One of the reasons I've been so quiet is due to my experiences at BSYC. At the camp I went back and worked in one of the communities I worked in last summer. And once again, I left feeling like there is more that needed to be done than a one week camp. I'm still thinking about what to do and how to do it. I have friends in that area now that can help, who will help, but it's more of a soul searching on my part to see what's next. As I've been thinking about it, I've been reminded me of a blog post I read a couple of years ago. It's not on-line any longer where it was, but thankfully, there's the Internet Archive.

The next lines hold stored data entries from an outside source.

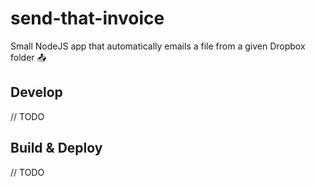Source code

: # send-that-invoice

Small NodeJS app that automatically emails a file from a given Dropbox folder 📤

## Develop
// TODO

## Build & Deploy
// TODO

Here's the archived blog post:
For those of us who work in technology, we tend to have it good, real good. We usually are at the upper end of the pay scale and we're typically talking about tinkering with new technologies and debating the merits of that technology. We don't think about things like "power and hot water" because we accept those as givens in our lives. It typically takes something sudden and dramatic to help us realize once again that not everyone has it like we do. And that we can do something about it. You don't have to be like Johnny Long and go out to Africa for a year with the family. If that's what you feel compelled to do, then by all means, do it, but there's plenty to be done all around us. For instance, consider that here in the United States, a recent report cited that 1 in 50 (2%) children are homeless each year.
And it's not just about money, either. I was thinking about that while watching the homerun hitting competition at the all-star game. That was a lot of money that was donated. But more often than not, people are needed. What we did at BSYC didn't require a lot of money. But to reach those kids we ministered to, to show them they mattered, that required people. I had a great group of youth that cared and extended their love through the ministry. To them I'll be eternally grateful. So if money isn't something you have in abundance right now, perhaps you can spare some time. The personal touch often means a whole lot more than a couple of dollars thrown someone's way.
And with that, I'll get off my soapbox.